Perhaps the most perplexing question to some bishops had to do with the mandatum’s enforceability. What are the institutional consequences of a teacher not requesting or not accepting a mandatum, of requesting one and having it denied or of having one and having it withdrawn? Can employment be denied or terminated? The Application and the guidelines, as well as Archbishop Pilarczyk’s responses to questions from the floor, consistently maintain that the obligation of having the mandatum is the teacher’s and not the institution’s and that any consequence with respect to employment should be stipulated in institutional statutes and contracts. The guidelines state simply that if a teacher does not have a needed mandate, the bishop is to inform the university. The Application provides that “[i]f a particular professor lacks a mandatum and continues to teach a theological discipline, the university must determine what further action may be taken in accordance with its own mission and statutes” (Particular Norms, Art. 4.4.e.ii, footnote 41). The extent to which the norms of the Application must be reflected in institutional statutes varies with the kind of Catholic university. Diocesan universities, for example, must meet a higher standard than other Catholic universities. The latter are “as much as possible” to “conform their existing statutes” to the Application (Art. 1.2.b). To the extent that the university has no statutory provision about a theologian teaching without a mandatum, what remedies does a bishop have?
Canon 392, §1, provides that each diocesan bishop, “[s]ince he must protect the unity of the universal Church...is bound to promote the common discipline of the whole Church and therefore to urge the observance of all ecclesiastical laws.” Yet we know that there are many canonical obligations of Catholics that bishops take no specific role in enforcing, for example, Sunday Mass attendance or marriage before a sacred minister. They leave such matters to the moral conscience of Catholics. Is the mandatum somehow different? Perhaps it is, especially since it is intended to serve the good of the faithful at large. If a theologian teaches without a mandatum, a bishop, as one suggested from the floor, could make this fact publicly known and allow the faithful to make their own judgments about the teacher or the university. In the unlikely event that the bishop decides to resort to canonical measures, he could issue a precept urging that the law be observed (Canons 49 and 1319), though the law itself warns that such action should be taken only with the greatest caution (Canons 1317-18). In the even more unlikely event that the widespread violation of the mandatum obligation was part of a larger pattern of an institution’s abdication of its Catholic character, the bishop could take steps to have its Catholic designation removed (Veritatis Splendor, No. 116).

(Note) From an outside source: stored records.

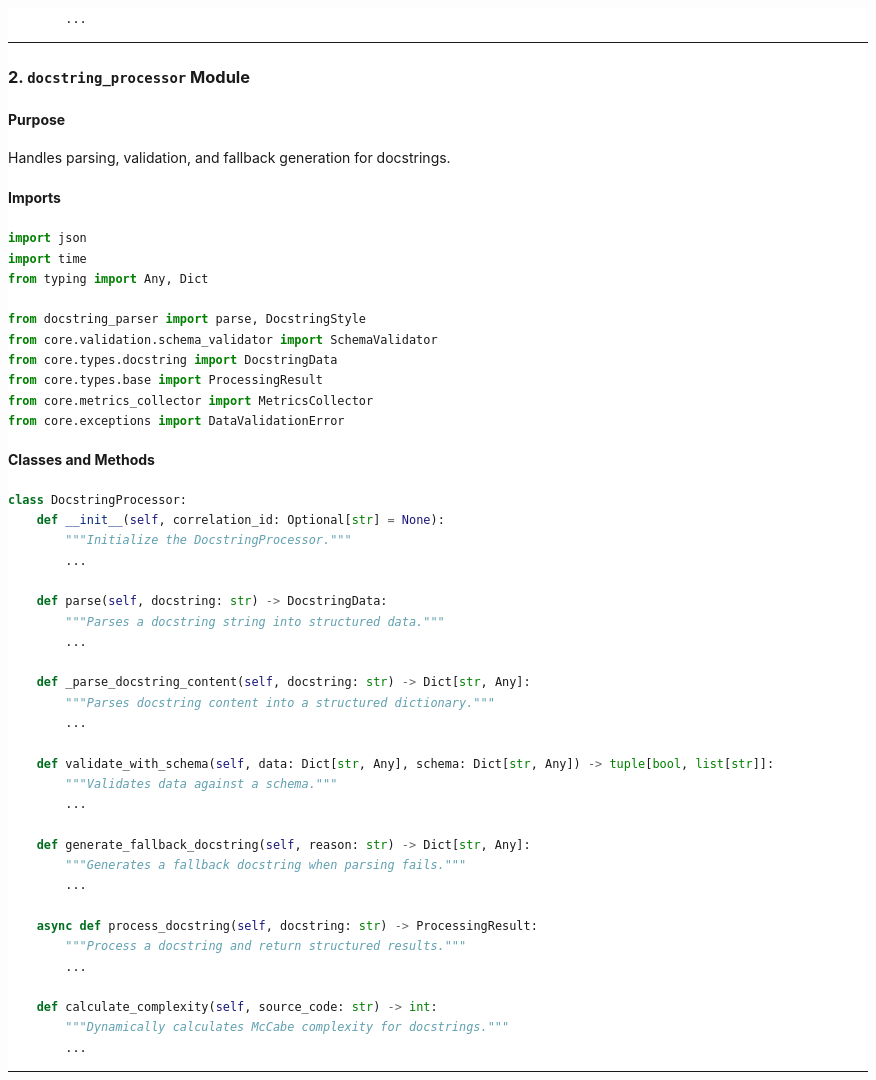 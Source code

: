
 ```python
        ...
```

---

### **2. `docstring_processor` Module**
#### **Purpose**
Handles parsing, validation, and fallback generation for docstrings.

#### **Imports**
```python
import json
import time
from typing import Any, Dict

from docstring_parser import parse, DocstringStyle
from core.validation.schema_validator import SchemaValidator
from core.types.docstring import DocstringData
from core.types.base import ProcessingResult
from core.metrics_collector import MetricsCollector
from core.exceptions import DataValidationError
```

#### **Classes and Methods**
```python
class DocstringProcessor:
    def __init__(self, correlation_id: Optional[str] = None):
        """Initialize the DocstringProcessor."""
        ...

    def parse(self, docstring: str) -> DocstringData:
        """Parses a docstring string into structured data."""
        ...

    def _parse_docstring_content(self, docstring: str) -> Dict[str, Any]:
        """Parses docstring content into a structured dictionary."""
        ...

    def validate_with_schema(self, data: Dict[str, Any], schema: Dict[str, Any]) -> tuple[bool, list[str]]:
        """Validates data against a schema."""
        ...

    def generate_fallback_docstring(self, reason: str) -> Dict[str, Any]:
        """Generates a fallback docstring when parsing fails."""
        ...

    async def process_docstring(self, docstring: str) -> ProcessingResult:
        """Process a docstring and return structured results."""
        ...

    def calculate_complexity(self, source_code: str) -> int:
        """Dynamically calculates McCabe complexity for docstrings."""
        ...
```

--- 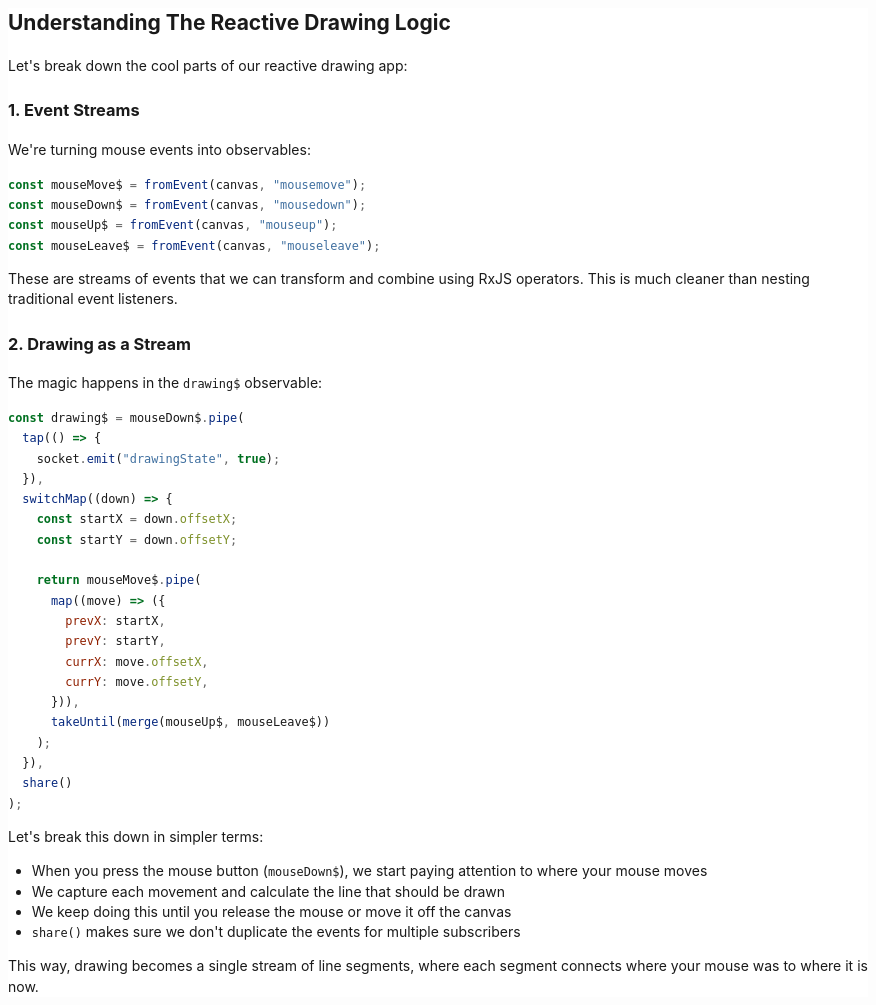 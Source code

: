 ## Understanding The Reactive Drawing Logic

Let's break down the cool parts of our reactive drawing app:

### 1. Event Streams

We're turning mouse events into observables:

```js
const mouseMove$ = fromEvent(canvas, "mousemove");
const mouseDown$ = fromEvent(canvas, "mousedown");
const mouseUp$ = fromEvent(canvas, "mouseup");
const mouseLeave$ = fromEvent(canvas, "mouseleave");
```

These are streams of events that we can transform and combine using RxJS operators. This is much cleaner than nesting traditional event listeners.

### 2. Drawing as a Stream

The magic happens in the `drawing$` observable:

```js
const drawing$ = mouseDown$.pipe(
  tap(() => {
    socket.emit("drawingState", true);
  }),
  switchMap((down) => {
    const startX = down.offsetX;
    const startY = down.offsetY;

    return mouseMove$.pipe(
      map((move) => ({
        prevX: startX,
        prevY: startY,
        currX: move.offsetX,
        currY: move.offsetY,
      })),
      takeUntil(merge(mouseUp$, mouseLeave$))
    );
  }),
  share()
);
```

Let's break this down in simpler terms:

- When you press the mouse button (`mouseDown$`), we start paying attention to where your mouse moves
- We capture each movement and calculate the line that should be drawn
- We keep doing this until you release the mouse or move it off the canvas
- `share()` makes sure we don't duplicate the events for multiple subscribers

This way, drawing becomes a single stream of line segments, where each segment connects where your mouse was to where it is now.
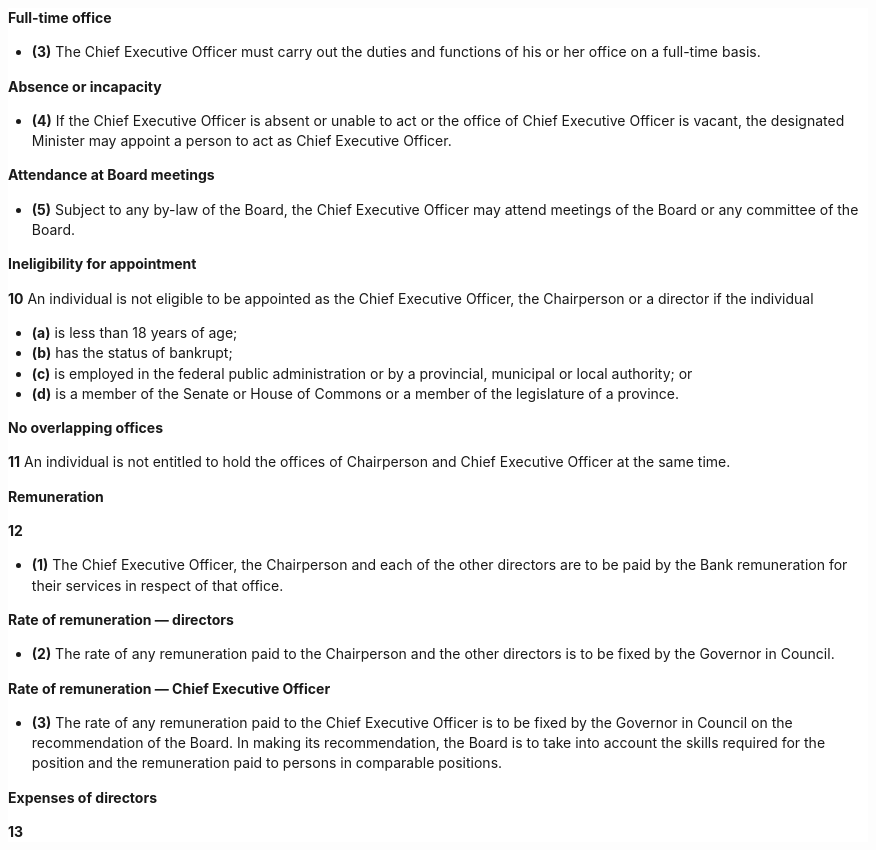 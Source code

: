 **Full-time office**

- **(3)** The Chief Executive Officer must carry out the duties and functions of his or her office on a full-time basis.

**Absence or incapacity**

- **(4)** If the Chief Executive Officer is absent or unable to act or the office of Chief Executive Officer is vacant, the designated Minister may appoint a person to act as Chief Executive Officer.

**Attendance at Board meetings**

- **(5)** Subject to any by-law of the Board, the Chief Executive Officer may attend meetings of the Board or any committee of the Board.




**Ineligibility for appointment**

**10** An individual is not eligible to be appointed as the Chief Executive Officer, the Chairperson or a director if the individual
- **(a)** is less than 18 years of age;
- **(b)** has the status of bankrupt;
- **(c)** is employed in the federal public administration or by a provincial, municipal or local authority; or
- **(d)** is a member of the Senate or House of Commons or a member of the legislature of a province.




**No overlapping offices**

**11** An individual is not entitled to hold the offices of Chairperson and Chief Executive Officer at the same time.




**Remuneration**

**12** 

- **(1)** The Chief Executive Officer, the Chairperson and each of the other directors are to be paid by the Bank remuneration for their services in respect of that office.

**Rate of remuneration — directors**

- **(2)** The rate of any remuneration paid to the Chairperson and the other directors is to be fixed by the Governor in Council.

**Rate of remuneration — Chief Executive Officer**

- **(3)** The rate of any remuneration paid to the Chief Executive Officer is to be fixed by the Governor in Council on the recommendation of the Board. In making its recommendation, the Board is to take into account the skills required for the position and the remuneration paid to persons in comparable positions.




**Expenses of directors**

**13** 
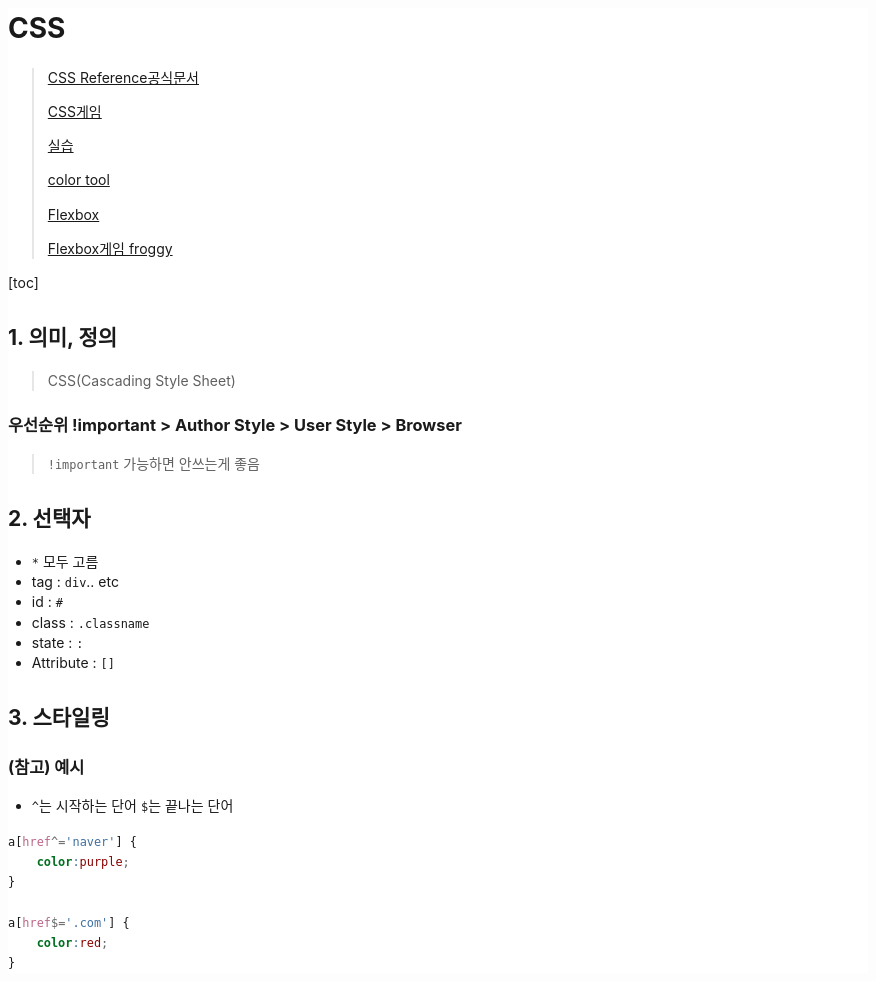 # CSS

> [CSS Reference공식문서](https://developer.mozilla.org/ko/docs/Web/CSS/Reference)
>
> [CSS게임](https://flukeout.github.io/)
>
> [실습](http://jsbin.com/?html,output)
>
> [color tool](https://material.io/resources/color/#!/?view.left=0&view.right=0)
>
> [Flexbox](https://css-tricks.com/snippets/css/a-guide-to-flexbox/)
>
> [Flexbox게임 froggy](https://flexboxfroggy.com/#ko)

[toc]

## 1. 의미, 정의

> CSS(Cascading Style Sheet)

### 우선순위 !important > Author Style > User Style > Browser

>`!important` 가능하면 안쓰는게 좋음



## 2. 선택자

- `*` 모두 고름
- tag : `div`.. etc
- id : `#`
- class : `.classname`
- state : `:`
- Attribute : `[]`



## 3. 스타일링

### (참고) 예시

- `^`는 시작하는 단어 `$`는 끝나는 단어

```css
a[href^='naver'] {
    color:purple;
}

a[href$='.com'] {
    color:red;
}
```
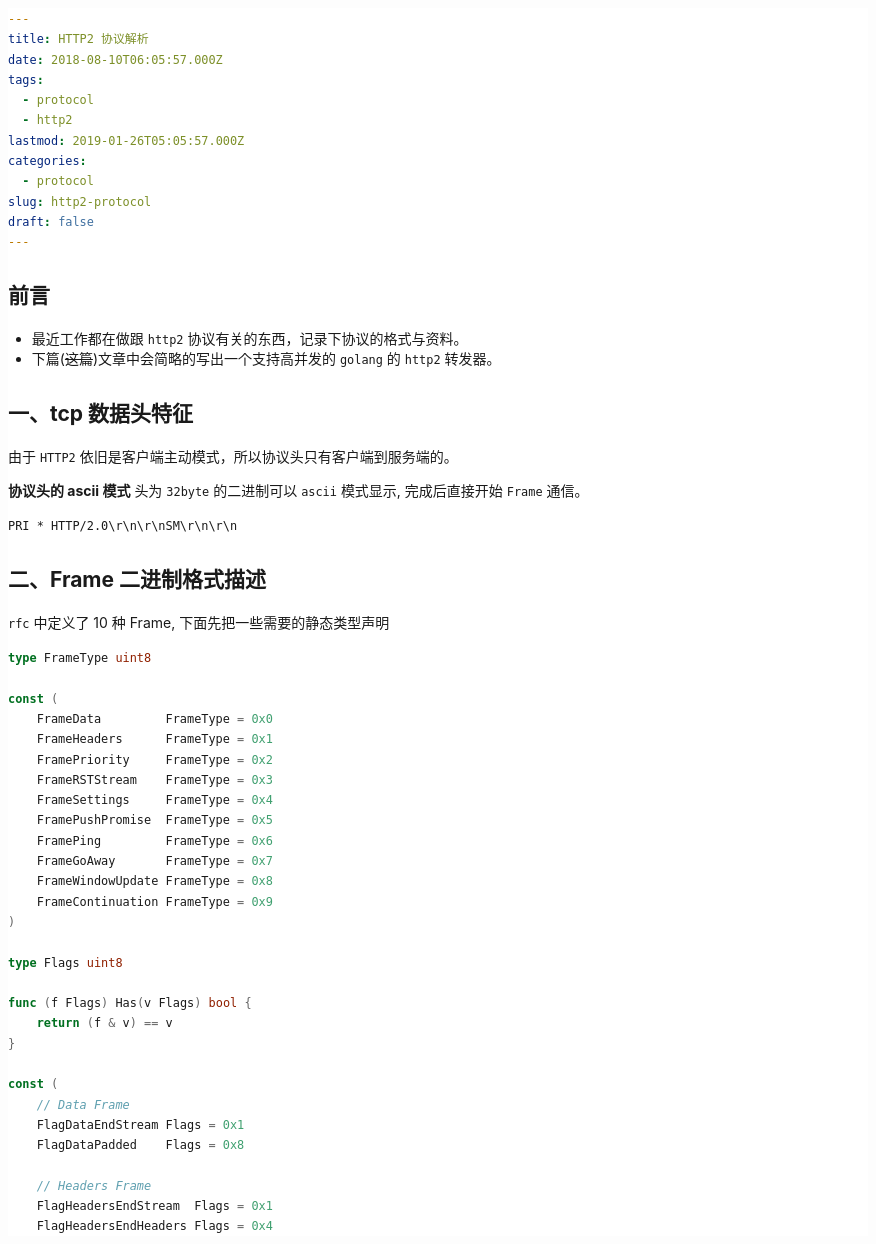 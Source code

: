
 ```yaml
---
title: HTTP2 协议解析
date: 2018-08-10T06:05:57.000Z
tags:
  - protocol
  - http2
lastmod: 2019-01-26T05:05:57.000Z
categories:
  - protocol
slug: http2-protocol
draft: false
---
```


## 前言

-   最近工作都在做跟 `http2` 协议有关的东西，记录下协议的格式与资料。
-   下篇(~~这篇~~)文章中会简略的写出一个支持高并发的 `golang` 的 `http2` 转发器。
    <!--more-->

## 一、tcp 数据头特征

由于 `HTTP2` 依旧是客户端主动模式，所以协议头只有客户端到服务端的。

**协议头的 ascii 模式**
头为 `32byte` 的二进制可以 `ascii` 模式显示, 完成后直接开始 `Frame` 通信。

`PRI * HTTP/2.0\r\n\r\nSM\r\n\r\n`

## 二、Frame 二进制格式描述

`rfc` 中定义了 10 种 Frame, 下面先把一些需要的静态类型声明

```go
type FrameType uint8

const (
    FrameData         FrameType = 0x0
    FrameHeaders      FrameType = 0x1
    FramePriority     FrameType = 0x2
    FrameRSTStream    FrameType = 0x3
    FrameSettings     FrameType = 0x4
    FramePushPromise  FrameType = 0x5
    FramePing         FrameType = 0x6
    FrameGoAway       FrameType = 0x7
    FrameWindowUpdate FrameType = 0x8
    FrameContinuation FrameType = 0x9
)

type Flags uint8

func (f Flags) Has(v Flags) bool {
    return (f & v) == v
}

const (
    // Data Frame
    FlagDataEndStream Flags = 0x1
    FlagDataPadded    Flags = 0x8

    // Headers Frame
    FlagHeadersEndStream  Flags = 0x1
    FlagHeadersEndHeaders Flags = 0x4
``` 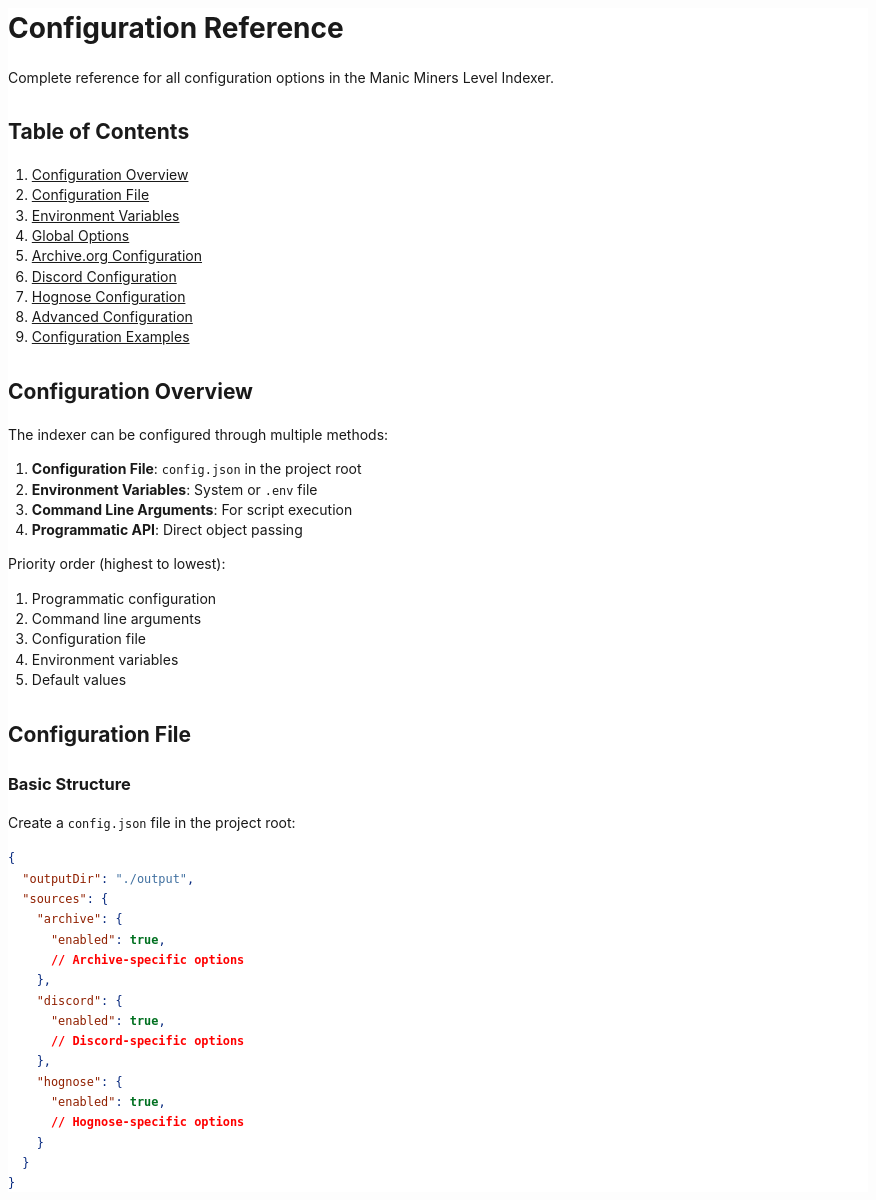 # Configuration Reference

Complete reference for all configuration options in the Manic Miners Level Indexer.

## Table of Contents

1. [Configuration Overview](#configuration-overview)
2. [Configuration File](#configuration-file)
3. [Environment Variables](#environment-variables)
4. [Global Options](#global-options)
5. [Archive.org Configuration](#archiveorg-configuration)
6. [Discord Configuration](#discord-configuration)
7. [Hognose Configuration](#hognose-configuration)
8. [Advanced Configuration](#advanced-configuration)
9. [Configuration Examples](#configuration-examples)

## Configuration Overview

The indexer can be configured through multiple methods:

1. **Configuration File**: `config.json` in the project root
2. **Environment Variables**: System or `.env` file
3. **Command Line Arguments**: For script execution
4. **Programmatic API**: Direct object passing

Priority order (highest to lowest):
1. Programmatic configuration
2. Command line arguments
3. Configuration file
4. Environment variables
5. Default values

## Configuration File

### Basic Structure

Create a `config.json` file in the project root:

```json
{
  "outputDir": "./output",
  "sources": {
    "archive": {
      "enabled": true,
      // Archive-specific options
    },
    "discord": {
      "enabled": true,
      // Discord-specific options
    },
    "hognose": {
      "enabled": true,
      // Hognose-specific options
    }
  }
}
```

Extreme measures can be obviated by mutual understanding, trust and continued conversation. Accordingly, the Pilarczyk committee has urged the bishops to discuss the draft guidelines with theologians and university leaders at home. Also planned is a meeting this spring intended especially for those bishops with universities in their dioceses to consult with members of the committee and experts in theology, canon law, American law and university administration. This consultation can give practical assistance to the bishops involved and perhaps yield further refinement before the guidelines are submitted to the bishops for a vote at their June 2001 meeting. The Application takes effect on May 3, 2001.